Congenital poikiloderma, also known as Rothmund-Thomson syndrome (RTS), is a rare genodermatosis with autosomal recessive inheritance. It is characterized by early-onset facial poikiloderma and associated with clinical features, including short stature, sparse scalp hair, absent or sparse eyelashes and/or eyebrows, juvenile cataracts, skeletal abnormalities, premature aging, and susceptibility to osteosarcoma. There are 2 types of congenital poikiloderma. Type 1 is characterized by a rapidly-progressive, bilateral, juvenile cataracts, while type 2 is characterized by congenital bone abnormalities and an increased risk of osteosarcoma in childhood and squamous cell carcinoma at an older age. This activity reviews the presentation, evaluation, and management of congenital poikiloderma and stresses the role of an interprofessional team approach to the care of affected patients.
Identify the epidemiology of congenital poikiloderma.
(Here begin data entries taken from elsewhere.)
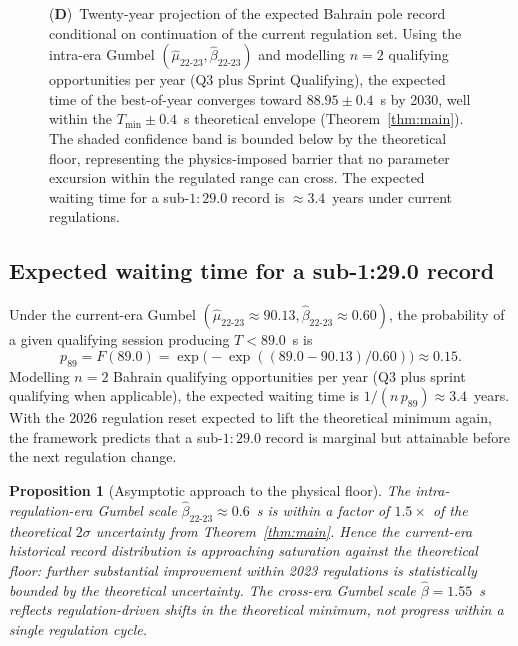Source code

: \documentclass[11pt,twocolumn]{article}
\newtheorem{proposition}[theorem]{Proposition}
\theoremstyle{definition}
\theoremstyle{remark}
\begin{document}
\begin{figure}[!htbp]
{    (\textbf{D})~Twenty-year projection of the expected Bahrain pole record conditional on continuation of the current regulation set. Using the intra-era Gumbel $(\hat\mu_{22\text{-}23}, \hat\beta_{22\text{-}23})$ and modelling $n = 2$ qualifying opportunities per year (Q3 plus Sprint Qualifying), the expected time of the best-of-year converges toward $88.95 \pm 0.4$~s by 2030, well within the $T_{\min} \pm 0.4$~s theoretical envelope (Theorem~\ref{thm:main}). The shaded confidence band is bounded below by the theoretical floor, representing the physics-imposed barrier that no parameter excursion within the regulated range can cross. The expected waiting time for a sub-$1\!:\!29.0$ record is $\approx 3.4$~years under current regulations.}
    \label{fig:panel4}
\end{figure}

\subsection{Expected waiting time for a sub-1:29.0 record}

Under the current-era Gumbel $(\hat\mu_{22\text{-}23} \approx 90.13,
\hat\beta_{22\text{-}23} \approx 0.60)$, the probability of a given
qualifying session producing $T < 89.0$~s is
\[
  p_{89} = F(89.0) = \exp\!\bigl(-\exp((89.0 - 90.13)/0.60)\bigr) \approx 0.15.
\]
Modelling $n=2$ Bahrain qualifying opportunities per year (Q3 plus sprint
qualifying when applicable), the expected waiting time is
$1/(n\,p_{89}) \approx 3.4$~years. With the 2026 regulation reset expected
to lift the theoretical minimum again, the framework predicts that a
sub-$1\!:\!29.0$ record is marginal but attainable before the next
regulation change.

\begin{proposition}[Asymptotic approach to the physical floor]
\label{prop:asymptotic}
The intra-regulation-era Gumbel scale
$\hat\beta_{22\text{-}23} \approx 0.6$~s is within a factor of $1.5\times$ of
the theoretical $2\sigma$ uncertainty from Theorem~\ref{thm:main}. Hence the
current-era historical record distribution is approaching saturation against
the theoretical floor: further substantial improvement within 2023
regulations is statistically bounded by the theoretical uncertainty. The
cross-era Gumbel scale $\hat\beta = 1.55$~s reflects regulation-driven shifts
in the theoretical minimum, not progress within a single regulation cycle.
\end{proposition}

\end{document}
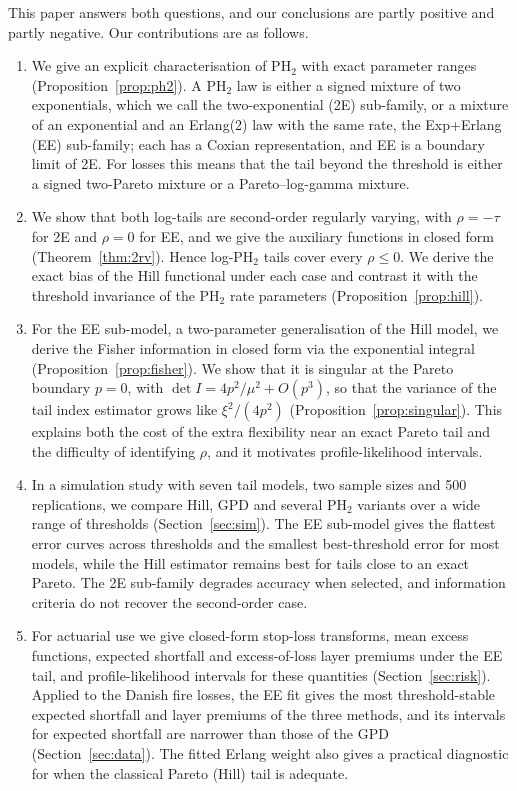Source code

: \documentclass[12pt]{article}
\theoremstyle{definition}
\theoremstyle{remark}
\begin{document}
This paper answers both questions, and our conclusions are partly positive and partly negative. Our contributions are as follows.
\begin{enumerate}
\item We give an explicit characterisation of PH$_2$ with exact parameter ranges (Proposition~\ref{prop:ph2}). A PH$_2$ law is either a signed mixture of two exponentials, which we call the two-exponential (2E) sub-family, or a mixture of an exponential and an Erlang(2) law with the same rate, the Exp+Erlang (EE) sub-family; each has a Coxian representation, and EE is a boundary limit of 2E. For losses this means that the tail beyond the threshold is either a signed two-Pareto mixture or a Pareto--log-gamma mixture.
\item We show that both log-tails are second-order regularly varying, with $\rho=-\tau$ for 2E and $\rho=0$ for EE, and we give the auxiliary functions in closed form (Theorem~\ref{thm:2rv}). Hence log-PH$_2$ tails cover every $\rho\le 0$. We derive the exact bias of the Hill functional under each case and contrast it with the threshold invariance of the PH$_2$ rate parameters (Proposition~\ref{prop:hill}).
\item For the EE sub-model, a two-parameter generalisation of the Hill model, we derive the Fisher information in closed form via the exponential integral (Proposition~\ref{prop:fisher}). We show that it is singular at the Pareto boundary $p=0$, with $\det I=4p^2/\mu^2+O(p^3)$, so that the variance of the tail index estimator grows like $\xi^2/(4p^2)$ (Proposition~\ref{prop:singular}). This explains both the cost of the extra flexibility near an exact Pareto tail and the difficulty of identifying $\rho$, and it motivates profile-likelihood intervals.
\item In a simulation study with seven tail models, two sample sizes and 500 replications, we compare Hill, GPD and several PH$_2$ variants over a wide range of thresholds (Section~\ref{sec:sim}). The EE sub-model gives the flattest error curves across thresholds and the smallest best-threshold error for most models, while the Hill estimator remains best for tails close to an exact Pareto. The 2E sub-family degrades accuracy when selected, and information criteria do not recover the second-order case.
\item For actuarial use we give closed-form stop-loss transforms, mean excess functions, expected shortfall and excess-of-loss layer premiums under the EE tail, and profile-likelihood intervals for these quantities (Section~\ref{sec:risk}). Applied to the Danish fire losses, the EE fit gives the most threshold-stable expected shortfall and layer premiums of the three methods, and its intervals for expected shortfall are narrower than those of the GPD (Section~\ref{sec:data}). The fitted Erlang weight also gives a practical diagnostic for when the classical Pareto (Hill) tail is adequate.
\end{enumerate}
\end{document}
Outline the history and physical exam findings typically seen in patients with congenital poikiloderma.
Review the management of congenital poikiloderma.
Explain the modalities to improve care coordination among interprofessional team members in order to improve outcomes for patients affected by congenital poikiloderma.
Congenital poikiloderma, also known as Rothmund-Thomson syndrome (RTS), is a rare genodermatosis of autosomal recessive (AR) inheritance characterized by a typical erythema facial (poikiloderma) of early-onset, associated with different clinical features including short stature, sparse scalp hair, absent or sparse eyelashes and/or eyebrows, juvenile cataracts, skeletal abnormalities, juvenile cataract, premature aging, and susceptibility to osteosarcoma.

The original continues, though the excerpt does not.